Georgia, Field Day - pic Kitmonsters
Field Day 2016 - Saturday
Skepta was a complete powerhouse, storming through a set rich with incisive lyrical twists, while grime legend DJ Maximum poured out landmark beats. Crossover hit Shutdown chased the clouds away from the main stage.
Fellow Londoner Georgia was relishing her first festival set in her hometown and got a packed Jaegerhaus bouncing to her thrilling live drums and synth grooves with vocals punctuated by her growls. Her question ‘Who says that girls can’t do it?’ was a challenge that didn’t need a response.
At the other end of the site the Fader stage became new musos corner as lauded DIY-releasing rapper Little Simz had the crowd roaring at her fast, fierce and witty set, one that attracted East London bands like a mega-magnet.
Little Simz, Field Day - pic Kitmonsters
Dublin’s Girl Band (a band with no girls) summoned the noise rock faithful to the Shacklewell Arms tent for intense and ferocious visceral tunes that rooted people to the spot in awe.
The enigmatic Dean Blunt served up spine-chilling sounds at the Moth Club, wreathed in thick clouds of smoke. Compelling, disorientating and with a Union Jack paraded through the crowd, he kicked off with the hypnotic and unnerving Stealth Intro and its loop ‘This Makes Me Proud to Be British’, dragging the on-edge audience into his alternative art-hop provocateur reality.
Dean Blunt - Field Day
Across the way, Sleaford Mods headlined the Crack tent and the hour long set gave them the chance to flex their muscles and play some of the tunes that don’t get such a regular outing, like Showboat. Someone in the audience waved their crutch high into the air as if to testify to the Mods’ healing properties. Finishing with Tweet Tweet Tweet with its ominous chanting and ‘UKIP you’re a disgrace’ lyrics, they sonified the UK’s looming nightmares.
Sleaford Mods, Field Day - pic Kitmonsters
Field Day 2016 - Sunday
The crowd’s badge of choice on Sunday was blue, sticky, and from the referendum ‘In’ campaign, with reports emerging that up and coming grimester Novelist had been stoking up the ‘In’ vote the day before.
In the Jaegerhaus Kent’s Get Inuit whizzed up guitar rock with the sweetest of vocals faster than the latest go-to blender. They call it dirty pop but it’s a feelgood vitamin burst.
Get Inuit, Field Day - pic Kitmonsters
The real dirty popsters had filled their tent to overflowing. Fat White Family’s underpants-scratching performance was far more joyful than some of the early main stage action. They toss out superb guitar and keyboard licks so casually you don’t know what’s hit you until you’re totally lost in the moment and singing along to the sleaze-rock of Touch The Leather.

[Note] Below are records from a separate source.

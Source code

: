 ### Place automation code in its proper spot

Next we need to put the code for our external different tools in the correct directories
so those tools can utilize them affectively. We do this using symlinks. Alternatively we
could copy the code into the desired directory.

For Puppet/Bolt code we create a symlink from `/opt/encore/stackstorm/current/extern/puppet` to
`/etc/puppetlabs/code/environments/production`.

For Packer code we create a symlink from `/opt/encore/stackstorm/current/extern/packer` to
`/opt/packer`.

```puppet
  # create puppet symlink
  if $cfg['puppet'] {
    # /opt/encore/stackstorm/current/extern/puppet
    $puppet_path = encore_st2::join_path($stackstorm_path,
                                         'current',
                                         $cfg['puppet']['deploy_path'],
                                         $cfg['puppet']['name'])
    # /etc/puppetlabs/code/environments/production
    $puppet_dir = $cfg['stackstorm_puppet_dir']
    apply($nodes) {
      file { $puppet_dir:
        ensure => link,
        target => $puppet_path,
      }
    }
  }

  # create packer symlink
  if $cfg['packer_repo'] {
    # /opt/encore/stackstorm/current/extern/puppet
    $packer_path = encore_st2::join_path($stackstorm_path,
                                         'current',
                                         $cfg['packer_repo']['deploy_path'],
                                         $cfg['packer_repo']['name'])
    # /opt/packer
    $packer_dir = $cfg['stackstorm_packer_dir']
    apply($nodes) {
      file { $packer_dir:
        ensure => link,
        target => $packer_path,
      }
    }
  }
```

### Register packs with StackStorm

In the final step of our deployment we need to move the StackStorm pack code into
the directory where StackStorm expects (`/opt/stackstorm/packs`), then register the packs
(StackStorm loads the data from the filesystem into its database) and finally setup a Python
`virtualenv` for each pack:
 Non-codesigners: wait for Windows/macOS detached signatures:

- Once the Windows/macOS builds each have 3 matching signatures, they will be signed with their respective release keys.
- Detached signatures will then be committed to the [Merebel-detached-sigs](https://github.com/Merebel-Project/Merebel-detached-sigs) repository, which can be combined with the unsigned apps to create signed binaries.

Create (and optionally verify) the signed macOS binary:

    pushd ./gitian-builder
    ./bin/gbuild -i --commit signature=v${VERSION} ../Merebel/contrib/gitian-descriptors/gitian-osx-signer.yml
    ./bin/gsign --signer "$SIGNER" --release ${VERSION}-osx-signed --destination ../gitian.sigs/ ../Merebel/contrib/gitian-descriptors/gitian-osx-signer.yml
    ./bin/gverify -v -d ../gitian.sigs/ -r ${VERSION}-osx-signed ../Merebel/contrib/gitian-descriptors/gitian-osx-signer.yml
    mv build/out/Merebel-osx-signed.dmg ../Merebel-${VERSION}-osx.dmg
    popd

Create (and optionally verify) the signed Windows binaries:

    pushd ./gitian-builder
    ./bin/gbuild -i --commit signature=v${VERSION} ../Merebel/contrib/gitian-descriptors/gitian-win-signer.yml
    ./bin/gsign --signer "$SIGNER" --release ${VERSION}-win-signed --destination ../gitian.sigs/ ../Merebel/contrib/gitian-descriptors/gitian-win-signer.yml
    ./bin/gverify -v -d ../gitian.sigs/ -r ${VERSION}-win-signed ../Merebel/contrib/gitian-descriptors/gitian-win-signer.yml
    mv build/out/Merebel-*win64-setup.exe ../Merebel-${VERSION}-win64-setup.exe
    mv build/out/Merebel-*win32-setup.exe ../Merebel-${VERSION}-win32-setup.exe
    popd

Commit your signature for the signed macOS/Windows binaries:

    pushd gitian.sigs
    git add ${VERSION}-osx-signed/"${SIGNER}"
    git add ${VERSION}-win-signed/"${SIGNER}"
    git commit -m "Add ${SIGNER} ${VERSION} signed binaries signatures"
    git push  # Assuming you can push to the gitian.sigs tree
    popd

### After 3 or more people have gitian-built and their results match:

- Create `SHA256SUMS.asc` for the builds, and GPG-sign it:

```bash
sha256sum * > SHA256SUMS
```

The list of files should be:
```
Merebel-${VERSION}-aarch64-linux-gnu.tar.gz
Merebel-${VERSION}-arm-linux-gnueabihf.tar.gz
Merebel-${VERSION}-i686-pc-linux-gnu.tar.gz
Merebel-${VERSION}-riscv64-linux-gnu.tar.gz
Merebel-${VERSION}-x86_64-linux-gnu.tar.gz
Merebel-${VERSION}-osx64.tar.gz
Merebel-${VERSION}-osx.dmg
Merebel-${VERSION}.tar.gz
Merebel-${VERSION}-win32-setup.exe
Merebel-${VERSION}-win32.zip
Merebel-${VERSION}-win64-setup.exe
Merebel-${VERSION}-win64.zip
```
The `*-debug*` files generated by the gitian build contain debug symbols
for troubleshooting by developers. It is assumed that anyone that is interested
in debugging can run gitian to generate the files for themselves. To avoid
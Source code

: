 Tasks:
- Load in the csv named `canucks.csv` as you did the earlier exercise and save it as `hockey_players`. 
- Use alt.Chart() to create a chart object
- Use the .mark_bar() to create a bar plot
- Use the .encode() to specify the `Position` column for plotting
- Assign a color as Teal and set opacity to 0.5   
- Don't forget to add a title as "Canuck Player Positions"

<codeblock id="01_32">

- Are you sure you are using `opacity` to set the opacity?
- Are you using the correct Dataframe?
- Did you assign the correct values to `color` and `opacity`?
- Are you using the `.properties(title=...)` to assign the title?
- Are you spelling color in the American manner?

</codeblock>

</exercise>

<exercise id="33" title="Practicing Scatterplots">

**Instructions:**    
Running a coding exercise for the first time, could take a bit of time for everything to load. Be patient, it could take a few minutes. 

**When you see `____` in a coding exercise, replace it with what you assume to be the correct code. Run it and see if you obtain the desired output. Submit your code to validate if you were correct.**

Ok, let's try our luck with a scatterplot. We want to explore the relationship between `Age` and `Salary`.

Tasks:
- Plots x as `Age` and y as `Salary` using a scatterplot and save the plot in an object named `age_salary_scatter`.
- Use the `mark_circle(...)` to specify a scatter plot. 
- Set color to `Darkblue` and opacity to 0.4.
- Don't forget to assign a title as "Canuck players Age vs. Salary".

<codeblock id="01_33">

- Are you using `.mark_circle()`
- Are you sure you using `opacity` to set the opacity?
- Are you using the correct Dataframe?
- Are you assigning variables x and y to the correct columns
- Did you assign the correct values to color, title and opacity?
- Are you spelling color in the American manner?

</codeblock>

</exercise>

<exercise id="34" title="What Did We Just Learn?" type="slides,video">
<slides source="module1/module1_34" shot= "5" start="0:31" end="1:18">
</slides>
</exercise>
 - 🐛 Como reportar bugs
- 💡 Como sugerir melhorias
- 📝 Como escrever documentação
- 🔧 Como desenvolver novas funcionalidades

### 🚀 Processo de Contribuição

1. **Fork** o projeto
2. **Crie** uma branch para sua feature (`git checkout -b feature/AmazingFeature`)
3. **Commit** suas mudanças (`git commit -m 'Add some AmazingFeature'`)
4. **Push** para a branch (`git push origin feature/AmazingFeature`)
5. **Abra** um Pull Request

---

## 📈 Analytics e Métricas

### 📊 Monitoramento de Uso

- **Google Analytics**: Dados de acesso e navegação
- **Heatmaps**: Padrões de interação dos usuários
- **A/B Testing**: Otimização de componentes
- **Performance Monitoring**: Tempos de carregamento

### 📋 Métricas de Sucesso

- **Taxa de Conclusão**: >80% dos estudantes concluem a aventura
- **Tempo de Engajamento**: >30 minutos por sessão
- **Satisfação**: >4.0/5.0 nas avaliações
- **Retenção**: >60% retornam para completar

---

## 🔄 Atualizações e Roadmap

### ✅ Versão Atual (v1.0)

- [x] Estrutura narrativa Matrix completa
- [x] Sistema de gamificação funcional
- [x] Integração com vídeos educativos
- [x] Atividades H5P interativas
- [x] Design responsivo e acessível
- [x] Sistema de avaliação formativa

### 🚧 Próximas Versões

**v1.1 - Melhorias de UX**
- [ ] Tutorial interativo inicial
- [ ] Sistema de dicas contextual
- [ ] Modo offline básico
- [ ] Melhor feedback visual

Fat White Family, Field Day - pic Kitmonsters
Back on the main stage, The Brian Jonestown Massacre played brilliant and luscious psychedelic rock, and the enthralled crowd didn’t need much encouragement to shout a cathartic Cameron-aimed ‘Pigfucker’, at Anton Newcombe’s request.
Swedish band Goat’s ritualistic vibes were another huge draw, a stew of psych, rock, worldbeat and shamanic stylings that summoned the faithful and casual observers alike to dance worship, led by two female singer/percussionists. You had to be there – experimental fusion doesn’t begin to describe it.
Field Day - pic Kitmonsters
Melbourne’s The Temper Trap too got the party going and finished with a spine-tingling version of Sweet Disposition, such a timeless beauty of a song that no amount of TV exposure can strangle it.
John Grant is a towering and joyful enigma. From tear-jerking ballads to the bellicose Motherfucker via hip-shaking dance anthems, he is a one-man genre-fucking festival.
There was a lot of anticipation ahead of French duo Air’s set, and they brought some musical sunshine to balance the downpours outside, including an incredible version of their classic La Femme d’Argent.
Enter the magic Queen PJ Harvey – if she’d been riding a fire-breathing dragon no one would have batted an eyelid. She was majestic and her band of dark knights powerful - growling guitars, stunning saxophones, and demonic drumming - in a performance that majored on new album The Hope Six Demolition Project. Intense, exciting, commanding, compelling. The thunderous clouds looked as if they had been shipped in as a set for her performance. Then as if choreographed, they slowly retreated. PJ Harvey won.